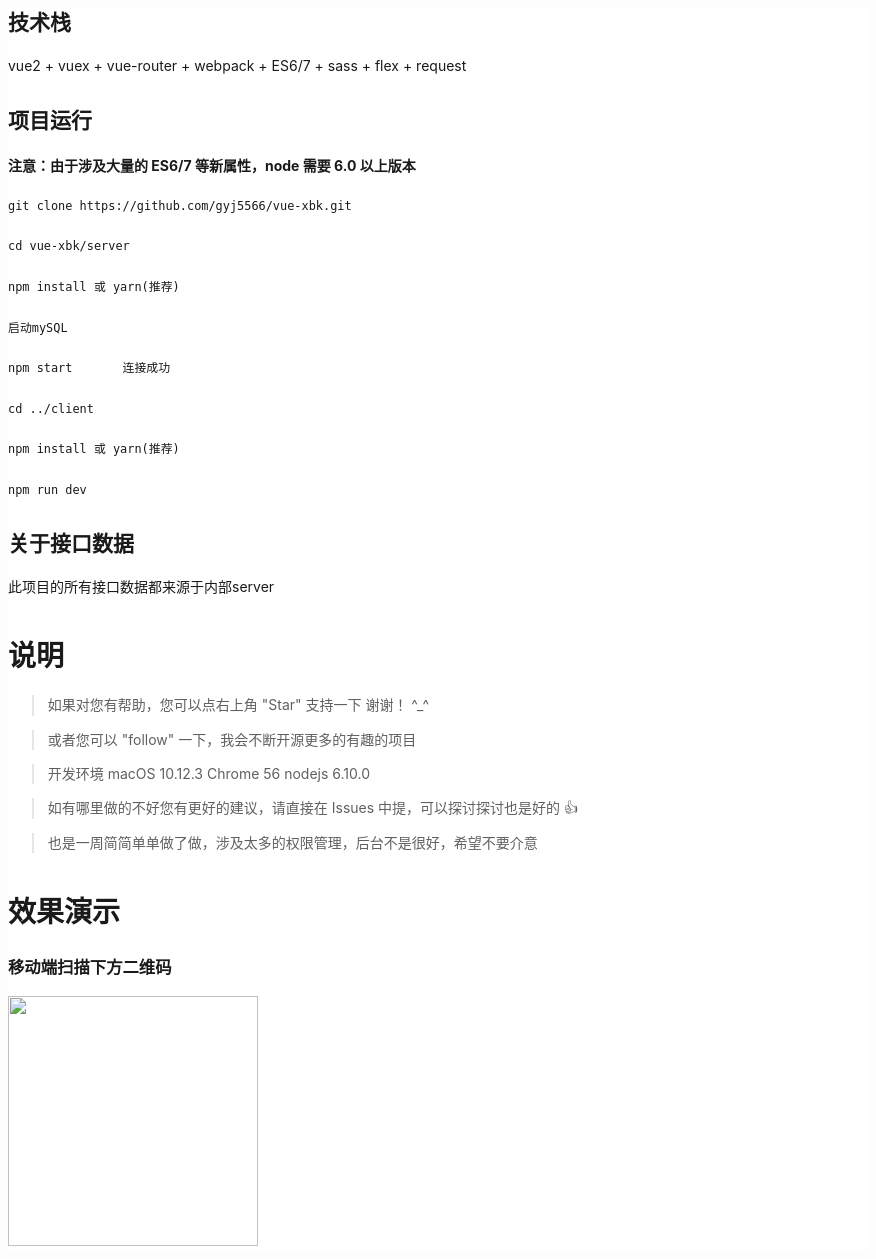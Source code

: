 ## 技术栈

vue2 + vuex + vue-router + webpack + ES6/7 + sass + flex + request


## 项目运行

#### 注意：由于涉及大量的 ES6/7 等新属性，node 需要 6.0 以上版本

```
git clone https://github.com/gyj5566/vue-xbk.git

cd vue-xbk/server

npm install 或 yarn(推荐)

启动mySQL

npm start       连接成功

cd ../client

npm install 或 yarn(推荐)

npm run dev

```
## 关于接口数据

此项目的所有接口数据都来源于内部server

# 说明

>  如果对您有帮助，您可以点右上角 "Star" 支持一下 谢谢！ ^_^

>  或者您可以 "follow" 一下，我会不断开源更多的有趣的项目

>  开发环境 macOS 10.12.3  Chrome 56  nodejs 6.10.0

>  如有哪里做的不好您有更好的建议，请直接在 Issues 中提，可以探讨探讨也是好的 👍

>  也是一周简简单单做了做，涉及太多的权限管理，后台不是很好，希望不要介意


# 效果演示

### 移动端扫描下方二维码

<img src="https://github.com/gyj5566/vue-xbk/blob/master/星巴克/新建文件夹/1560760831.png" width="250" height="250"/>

# WHAT THIS TASK INVOLVES
An exact reproduction of the material above is needed, without its pictures.

# REPLY
Source code

: ## 技术栈

vue2 + vuex + vue-router + webpack + ES6/7 + sass + flex + request


## 项目运行

#### 注意：由于涉及大量的 ES6/7 等新属性，node 需要 6.0 以上版本

```
git clone https://github.com/gyj5566/vue-xbk.git

cd vue-xbk/server

npm install 或 yarn(推荐)

启动mySQL

npm start       连接成功

cd ../client

npm install 或 yarn(推荐)

npm run dev

```
## 关于接口数据

此项目的所有接口数据都来源于内部server

# 说明

>  如果对您有帮助，您可以点右上角 "Star" 支持一下 谢谢！ ^_^

>  或者您可以 "follow" 一下，我会不断开源更多的有趣的项目

>  开发环境 macOS 10.12.3  Chrome 56  nodejs 6.10.0

>  如有哪里做的不好您有更好的建议，请直接在 Issues 中提，可以探讨探讨也是好的 👍

>  也是一周简简单单做了做，涉及太多的权限管理，后台不是很好，希望不要介意


# 效果演示

### 移动端扫描下方二维码

<img src="https://github.com/gyj5566/vue-xbk/blob/master/星巴克/新建文件夹/1560760831.png" width="250" height="250"/>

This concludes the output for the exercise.